Park cita um paralelo interessante: “Quando o Banco da Inglaterra foi nacionalizado, a dívida britânica equivalia a 250% do PIB. Em cenários extremos, governos absorvem instituições privadas. Com o Bitcoin, um dia, o mesmo pode acontecer — não por imposição, mas por necessidade.”

O dilema da visibilidade

Outro fator que limita o avanço do Bitcoin é a complexidade de seu uso. Para o público comum, o sistema ainda parece difícil, técnico e fragmentado. Empresas como Stripe e Circle tentam “tornar o cripto invisível”, ou seja, oferecer serviços em blockchain sem que o usuário perceba. Essa estratégia aumenta a adoção, mas também reintroduz elementos de centralização, algo que contraria a essência da moeda digital.

“Há um paradoxo aí”, disse Park. “Para tornar o Bitcoin popular, você precisa escondê-lo. Mas ao escondê-lo, você o centraliza. É o dilema da adoção.”

Enquanto isso, o ouro continua simples. Ele não precisa de carteiras digitais, chaves privadas ou debates sobre hard forks. Ele existe e ponto.
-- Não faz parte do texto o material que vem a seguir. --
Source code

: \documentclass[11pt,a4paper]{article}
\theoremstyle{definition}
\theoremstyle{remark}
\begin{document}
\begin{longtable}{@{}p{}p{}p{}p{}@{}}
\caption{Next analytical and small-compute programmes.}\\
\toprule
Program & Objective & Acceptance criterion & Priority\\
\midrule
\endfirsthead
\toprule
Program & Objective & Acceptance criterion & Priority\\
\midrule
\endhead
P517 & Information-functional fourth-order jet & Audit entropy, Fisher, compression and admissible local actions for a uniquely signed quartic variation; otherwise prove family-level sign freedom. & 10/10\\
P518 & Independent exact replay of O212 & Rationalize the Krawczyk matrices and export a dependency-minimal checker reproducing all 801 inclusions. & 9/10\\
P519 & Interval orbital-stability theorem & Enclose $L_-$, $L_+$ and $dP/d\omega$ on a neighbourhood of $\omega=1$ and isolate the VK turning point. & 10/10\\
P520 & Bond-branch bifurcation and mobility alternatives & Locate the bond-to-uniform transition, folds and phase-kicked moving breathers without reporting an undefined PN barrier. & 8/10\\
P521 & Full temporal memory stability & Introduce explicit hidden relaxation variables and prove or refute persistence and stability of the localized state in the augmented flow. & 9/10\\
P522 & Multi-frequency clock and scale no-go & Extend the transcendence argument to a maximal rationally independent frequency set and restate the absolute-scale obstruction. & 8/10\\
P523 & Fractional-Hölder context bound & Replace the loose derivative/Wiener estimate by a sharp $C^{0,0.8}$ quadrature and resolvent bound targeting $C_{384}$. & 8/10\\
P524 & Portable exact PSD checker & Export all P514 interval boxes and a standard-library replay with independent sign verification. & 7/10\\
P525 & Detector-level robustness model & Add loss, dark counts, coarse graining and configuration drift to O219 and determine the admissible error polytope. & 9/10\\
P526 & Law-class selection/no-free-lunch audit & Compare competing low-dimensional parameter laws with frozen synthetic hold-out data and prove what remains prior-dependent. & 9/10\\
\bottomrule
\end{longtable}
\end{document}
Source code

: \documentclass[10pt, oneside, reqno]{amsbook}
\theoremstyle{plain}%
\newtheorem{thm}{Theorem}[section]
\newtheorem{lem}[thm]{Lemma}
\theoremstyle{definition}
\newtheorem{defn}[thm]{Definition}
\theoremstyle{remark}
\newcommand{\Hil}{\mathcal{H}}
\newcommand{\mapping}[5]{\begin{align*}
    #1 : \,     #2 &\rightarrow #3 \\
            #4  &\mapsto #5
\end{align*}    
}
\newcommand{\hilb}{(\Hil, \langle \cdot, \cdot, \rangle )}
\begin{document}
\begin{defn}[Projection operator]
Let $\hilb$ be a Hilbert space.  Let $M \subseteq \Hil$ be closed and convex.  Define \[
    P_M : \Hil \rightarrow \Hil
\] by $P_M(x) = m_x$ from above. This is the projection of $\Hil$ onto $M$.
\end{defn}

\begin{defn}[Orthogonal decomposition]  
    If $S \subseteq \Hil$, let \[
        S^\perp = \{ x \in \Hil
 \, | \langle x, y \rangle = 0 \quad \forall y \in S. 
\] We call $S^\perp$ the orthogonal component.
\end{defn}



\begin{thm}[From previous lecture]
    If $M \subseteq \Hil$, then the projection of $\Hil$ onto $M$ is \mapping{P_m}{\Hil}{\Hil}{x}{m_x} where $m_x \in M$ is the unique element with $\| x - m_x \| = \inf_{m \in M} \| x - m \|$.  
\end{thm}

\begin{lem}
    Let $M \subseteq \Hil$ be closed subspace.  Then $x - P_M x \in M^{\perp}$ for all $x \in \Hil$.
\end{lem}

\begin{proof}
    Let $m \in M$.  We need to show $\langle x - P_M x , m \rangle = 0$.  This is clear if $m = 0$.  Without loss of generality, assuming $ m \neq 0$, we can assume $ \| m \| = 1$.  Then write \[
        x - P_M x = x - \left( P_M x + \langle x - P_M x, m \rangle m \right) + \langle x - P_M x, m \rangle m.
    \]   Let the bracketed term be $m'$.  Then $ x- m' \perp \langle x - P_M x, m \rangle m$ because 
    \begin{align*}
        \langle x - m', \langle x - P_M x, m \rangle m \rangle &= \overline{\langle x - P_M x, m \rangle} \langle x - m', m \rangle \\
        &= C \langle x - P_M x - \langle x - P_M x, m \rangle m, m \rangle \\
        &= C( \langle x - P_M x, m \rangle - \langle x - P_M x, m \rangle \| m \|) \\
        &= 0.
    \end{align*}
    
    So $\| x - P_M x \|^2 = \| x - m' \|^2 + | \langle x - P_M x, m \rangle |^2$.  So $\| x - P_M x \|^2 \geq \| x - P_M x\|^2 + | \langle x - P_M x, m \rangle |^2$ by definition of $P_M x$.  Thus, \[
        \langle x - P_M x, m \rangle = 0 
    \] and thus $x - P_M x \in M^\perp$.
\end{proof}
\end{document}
Essa simplicidade reforça sua posição de refúgio seguro.

O sentimento do mercado também influencia. Nas redes sociais, o pessimismo domina as conversas sobre Bitcoin. Muitos esperavam uma alta forte em 2025, mas a criptomoeda decepcionou. O ouro, em contrapartida, se beneficia da psicologia do medo. Quando o mundo parece incerto, o metal brilha mais.

Mesmo assim, Park defende que a volatilidade do Bitcoin é seu maior ativo. “Enquanto o ouro forma filas nas joalherias e bancos, o Bitcoin não precisa de filas. Sua fila é a volatilidade. Quando ela aumenta, é sinal de vida, de liquidez.”

Em sua visão, o mercado ainda não entendeu que a instabilidade é o combustível da alta no longo prazo. “Se o Bitcoin perder sua volatilidade, ele deixa de ser interessante. Ele é valioso justamente porque se move.”

Jeff Park conclui com uma metáfora precisa: “O ouro é o valor com raízes. O Bitcoin é o ouro com asas.”

Enquanto as asas ainda aprendem a voar em meio às turbulências políticas, tecnológicas e sociais, o velho metal dourado continua soberano. Mas, para muitos, é apenas uma questão de tempo até que o Bitcoin encontre o vento certo para decolar e, quando isso acontecer, nenhum cofre do mundo será capaz de contê-lo.